What she was trying to highlight was that, no matter how much the threat landscape has evolved over time, people are always the weakest link.

And it’s despite all of our efforts to train people in cybersecurity, despite all the success we’ve had with things like phishing campaigns internally and so forth, and despite all the sophistication that we’ve gained with facilitator training, it’s still people that are the weakest link. That’s always been the case.

Outside of that, what we’re seeing – and it’s fair to say this has been the case year on year for some time – are those threats from phishing and business email compromise, which remain our biggest concerns. We’re also very concerned about state-sponsored threat actors – those threat actors you can’t see, that are virtually undetectable and are difficult to purge from your network.

Elliot (Zurich): Building off what Nathan [Lewis] said, we’re seeing that evolution from state-sponsored to state-sanctioned actors. This is something that really emerged after the start of the war in Ukraine; these are often threat actors that did not want to be in the state space, but still had the state training and still had that support.

Whether they were being directed or whether they were just having a blind eye turn to them, we’re seeing a lot of criminal groups who have a level of skill that didn’t exist five to 10 years ago.

 

And although some of that can be attributed to AI, and I think it often is, there’s an element where individuals have a skill in writing code that just did not exist among that community five to 10 years ago.

Mackenzie (Westpac): I think we’ve been talking about the threat landscape increasing for as long as I can remember – so for the last 20 years at least – and it’s become more and more scary. In response to that, you need to make sure you keep investing in your people, your processes, and your technology capabilities to constantly keep up with that threat landscape.

I like to think of it as walking up the down escalator – if you stand still, you’re going to go backwards.

 

Specifically on the people side of things, yes, people can be a bit of a challenge in your environment because they like to click on links and what not. But they can also be your greatest asset. If your staff are letting you know where you’ve got issues or problems in your systems, or reporting a phishing email to you, you can take action on that and look to protect the rest of your organisation and other organisations as well.

Rawat (Tokio Marine): Everyone has covered different aspects of people, process and technology.

But I think ownership of security and security needs to be embedded in individuals’ KPIs.

Let’s be honest, it’s not just the responsibility of security teams. What I feel organisations can do in order to maintain the high standards that we’re talking about is to not just increase [security] training, but also make it less of a burden on individuals. A good example that we practice at Tokio Marine is that, as soon as you sign into our intranet, every day we’ll tell you two or three things you need to care about; then, after a week or so, we ask staff for feedback.
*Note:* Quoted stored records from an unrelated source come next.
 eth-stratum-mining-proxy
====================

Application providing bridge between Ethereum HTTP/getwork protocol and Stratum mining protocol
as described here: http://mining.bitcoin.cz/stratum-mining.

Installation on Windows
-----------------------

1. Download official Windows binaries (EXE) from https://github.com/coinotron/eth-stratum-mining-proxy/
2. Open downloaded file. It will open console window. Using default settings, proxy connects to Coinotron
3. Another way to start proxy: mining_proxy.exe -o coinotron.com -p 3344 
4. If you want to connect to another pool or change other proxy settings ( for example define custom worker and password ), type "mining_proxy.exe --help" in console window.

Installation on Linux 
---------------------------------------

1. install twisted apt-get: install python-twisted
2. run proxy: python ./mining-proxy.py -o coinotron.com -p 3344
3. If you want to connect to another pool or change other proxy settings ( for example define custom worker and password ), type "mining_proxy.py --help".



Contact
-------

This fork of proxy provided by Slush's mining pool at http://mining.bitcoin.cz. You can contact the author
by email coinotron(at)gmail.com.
This gives us a constant measure of how the training worked without really training them on it for hours.

But there’s really no answer to how to keep up with the threat landscape, because anytime you want to modernise something, say a new application or when you put up a new business, you inevitably increase your exposure.

 

Hannon (Mod): ‘Ownership’ is a special word. It tells us that accountability – whether it’s CPS 230 or third parties – ultimately rests with the team. How do we move ownership or accountability onto people? How do we pivot from ‘it’s a them’ problem to ‘it’s an us’ problem?

Rawat (Tokio Marine): Things like data governance protocols today express a very similar point – ‘everyone owns it’, but of course how to execute this is a challenge. I think the extent of the recommendations or framework can be reduced to: every time you want to do anything or check the architectural intent, embed security in it.

Embed the security architect to have a voice in it in terms of how you’re doing it and what you’re doing, and how much of a deviation is allowed and what risk you accept.

This is just one way of thinking, at the strategic level, in order that the execs understand the importance of security.

When, say, we have to prepare software for security, it’s always looked at as a budgetary burden, a constraint that now we have to deal with. But I think when we’re planning roadmaps or planning the next year in our organisations, if you actually involve your security architect and work with the domain architects when, for instance you’re trying to position for buy versus build, that’s where you start adding value.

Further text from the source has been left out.